YOUR OBJECTIVE
Report each line of the records below that holds the word "which".

(Stored items from a collection)
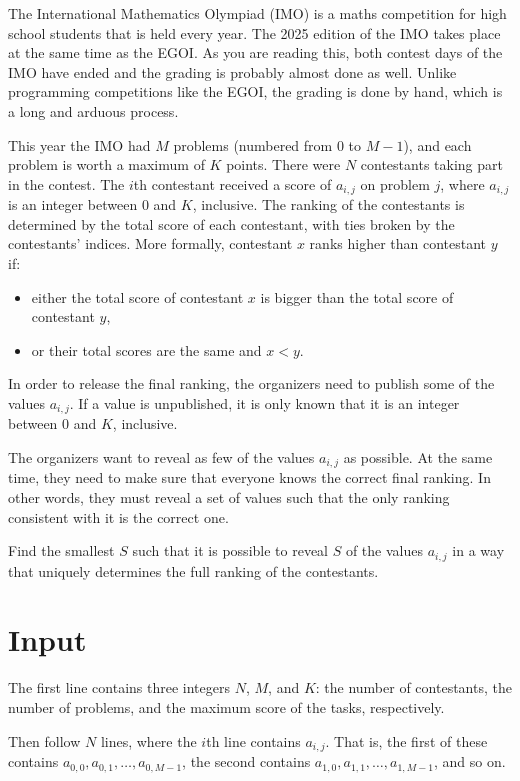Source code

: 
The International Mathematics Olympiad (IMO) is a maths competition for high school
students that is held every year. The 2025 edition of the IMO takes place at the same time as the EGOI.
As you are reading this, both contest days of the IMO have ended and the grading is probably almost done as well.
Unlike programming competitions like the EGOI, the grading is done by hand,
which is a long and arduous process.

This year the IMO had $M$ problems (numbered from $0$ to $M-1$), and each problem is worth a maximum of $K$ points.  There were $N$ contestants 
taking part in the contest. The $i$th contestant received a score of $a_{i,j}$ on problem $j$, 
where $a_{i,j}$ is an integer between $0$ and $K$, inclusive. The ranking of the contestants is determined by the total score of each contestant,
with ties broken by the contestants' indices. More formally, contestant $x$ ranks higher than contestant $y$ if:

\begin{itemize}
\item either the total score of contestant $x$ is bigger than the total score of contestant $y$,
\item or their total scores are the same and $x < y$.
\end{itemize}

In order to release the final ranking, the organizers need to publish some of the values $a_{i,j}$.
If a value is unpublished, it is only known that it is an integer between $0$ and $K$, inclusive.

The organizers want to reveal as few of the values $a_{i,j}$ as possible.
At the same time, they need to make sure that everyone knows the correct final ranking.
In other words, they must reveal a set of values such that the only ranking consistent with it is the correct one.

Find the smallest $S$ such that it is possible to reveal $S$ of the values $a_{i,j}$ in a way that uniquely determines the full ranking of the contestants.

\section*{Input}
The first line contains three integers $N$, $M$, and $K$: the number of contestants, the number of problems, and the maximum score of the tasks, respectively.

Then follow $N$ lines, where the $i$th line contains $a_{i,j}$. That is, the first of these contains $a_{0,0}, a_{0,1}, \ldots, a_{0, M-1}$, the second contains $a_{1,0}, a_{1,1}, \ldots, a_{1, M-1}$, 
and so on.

--

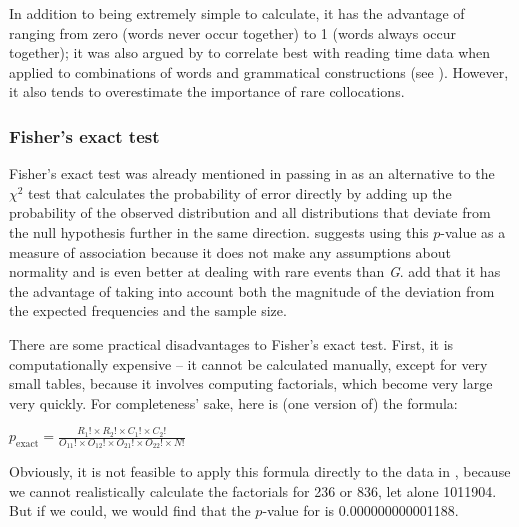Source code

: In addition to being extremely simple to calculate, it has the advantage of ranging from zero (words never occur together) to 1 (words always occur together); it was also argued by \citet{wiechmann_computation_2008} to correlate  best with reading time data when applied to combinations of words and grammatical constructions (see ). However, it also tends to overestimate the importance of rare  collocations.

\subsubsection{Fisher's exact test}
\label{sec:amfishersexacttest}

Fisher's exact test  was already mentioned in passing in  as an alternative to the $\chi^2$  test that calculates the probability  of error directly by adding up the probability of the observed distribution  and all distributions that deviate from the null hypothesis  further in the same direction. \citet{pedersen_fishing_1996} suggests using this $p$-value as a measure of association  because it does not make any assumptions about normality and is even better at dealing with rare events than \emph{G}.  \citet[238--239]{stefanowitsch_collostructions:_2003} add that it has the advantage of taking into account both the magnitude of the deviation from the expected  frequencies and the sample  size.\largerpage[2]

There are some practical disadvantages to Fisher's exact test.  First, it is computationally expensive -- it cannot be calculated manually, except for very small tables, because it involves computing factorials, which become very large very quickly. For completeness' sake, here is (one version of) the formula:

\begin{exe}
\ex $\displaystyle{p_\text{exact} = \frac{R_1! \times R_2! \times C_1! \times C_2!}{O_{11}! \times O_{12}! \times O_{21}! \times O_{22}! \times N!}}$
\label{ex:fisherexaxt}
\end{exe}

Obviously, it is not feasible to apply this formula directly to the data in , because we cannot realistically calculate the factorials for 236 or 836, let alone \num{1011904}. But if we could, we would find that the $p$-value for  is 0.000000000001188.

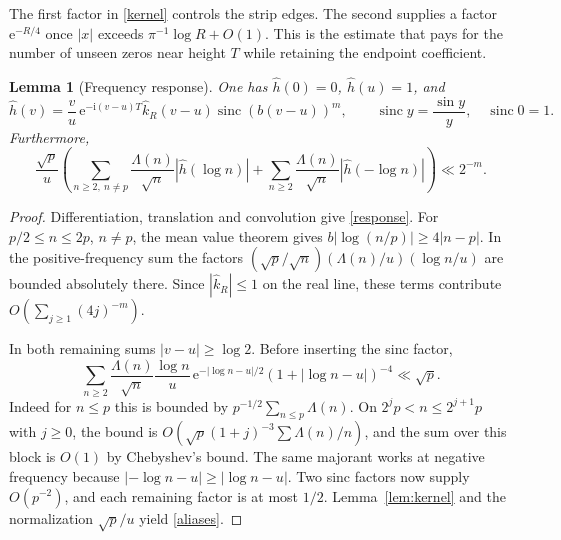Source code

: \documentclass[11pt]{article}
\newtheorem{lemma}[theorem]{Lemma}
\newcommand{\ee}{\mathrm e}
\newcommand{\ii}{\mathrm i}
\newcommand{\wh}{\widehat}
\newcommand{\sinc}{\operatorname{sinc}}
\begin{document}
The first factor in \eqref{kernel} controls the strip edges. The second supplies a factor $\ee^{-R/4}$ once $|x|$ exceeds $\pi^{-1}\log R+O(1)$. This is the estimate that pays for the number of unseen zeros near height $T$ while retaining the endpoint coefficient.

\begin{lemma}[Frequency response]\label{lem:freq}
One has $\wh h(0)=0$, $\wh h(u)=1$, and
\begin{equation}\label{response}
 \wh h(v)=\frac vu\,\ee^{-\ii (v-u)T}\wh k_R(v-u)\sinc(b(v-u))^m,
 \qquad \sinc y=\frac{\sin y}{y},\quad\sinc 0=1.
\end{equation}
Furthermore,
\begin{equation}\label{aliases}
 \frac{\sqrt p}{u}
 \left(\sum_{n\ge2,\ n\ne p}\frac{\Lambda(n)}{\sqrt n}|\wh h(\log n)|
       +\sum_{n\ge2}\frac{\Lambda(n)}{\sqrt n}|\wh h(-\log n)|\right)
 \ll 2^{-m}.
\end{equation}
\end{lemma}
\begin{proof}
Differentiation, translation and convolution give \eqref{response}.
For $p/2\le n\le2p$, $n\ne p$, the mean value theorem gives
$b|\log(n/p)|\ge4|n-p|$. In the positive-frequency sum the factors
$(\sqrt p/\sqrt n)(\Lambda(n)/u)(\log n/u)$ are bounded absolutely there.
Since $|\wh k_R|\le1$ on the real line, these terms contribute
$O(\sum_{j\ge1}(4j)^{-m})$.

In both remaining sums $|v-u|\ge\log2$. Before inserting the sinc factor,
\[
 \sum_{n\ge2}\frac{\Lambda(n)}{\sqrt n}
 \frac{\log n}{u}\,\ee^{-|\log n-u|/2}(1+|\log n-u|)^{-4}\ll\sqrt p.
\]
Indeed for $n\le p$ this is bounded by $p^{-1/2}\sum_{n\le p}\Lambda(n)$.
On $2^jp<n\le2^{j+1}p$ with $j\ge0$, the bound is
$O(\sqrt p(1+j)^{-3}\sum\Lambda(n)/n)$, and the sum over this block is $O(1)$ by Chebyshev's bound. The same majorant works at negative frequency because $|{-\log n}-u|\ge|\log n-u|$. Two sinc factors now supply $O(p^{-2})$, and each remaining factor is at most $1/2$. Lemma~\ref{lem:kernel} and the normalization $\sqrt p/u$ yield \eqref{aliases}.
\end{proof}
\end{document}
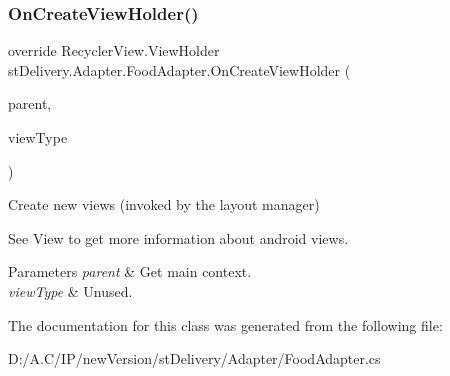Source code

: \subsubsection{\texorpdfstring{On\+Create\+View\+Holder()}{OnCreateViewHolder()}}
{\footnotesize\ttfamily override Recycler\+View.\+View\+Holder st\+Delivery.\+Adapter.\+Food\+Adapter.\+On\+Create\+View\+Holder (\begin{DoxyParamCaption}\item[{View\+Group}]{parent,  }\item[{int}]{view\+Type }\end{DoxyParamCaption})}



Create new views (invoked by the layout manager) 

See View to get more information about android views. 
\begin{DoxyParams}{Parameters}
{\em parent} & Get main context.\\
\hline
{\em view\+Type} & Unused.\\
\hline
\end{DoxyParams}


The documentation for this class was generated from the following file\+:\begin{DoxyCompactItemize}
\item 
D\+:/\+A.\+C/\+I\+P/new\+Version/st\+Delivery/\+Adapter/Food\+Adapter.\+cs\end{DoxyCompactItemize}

OUTPUT BELOW
which is a long and arduous process.
There are some practical disadvantages to Fisher's exact test.  First, it is computationally expensive -- it cannot be calculated manually, except for very small tables, because it involves computing factorials, which become very large very quickly. For completeness' sake, here is (one version of) the formula:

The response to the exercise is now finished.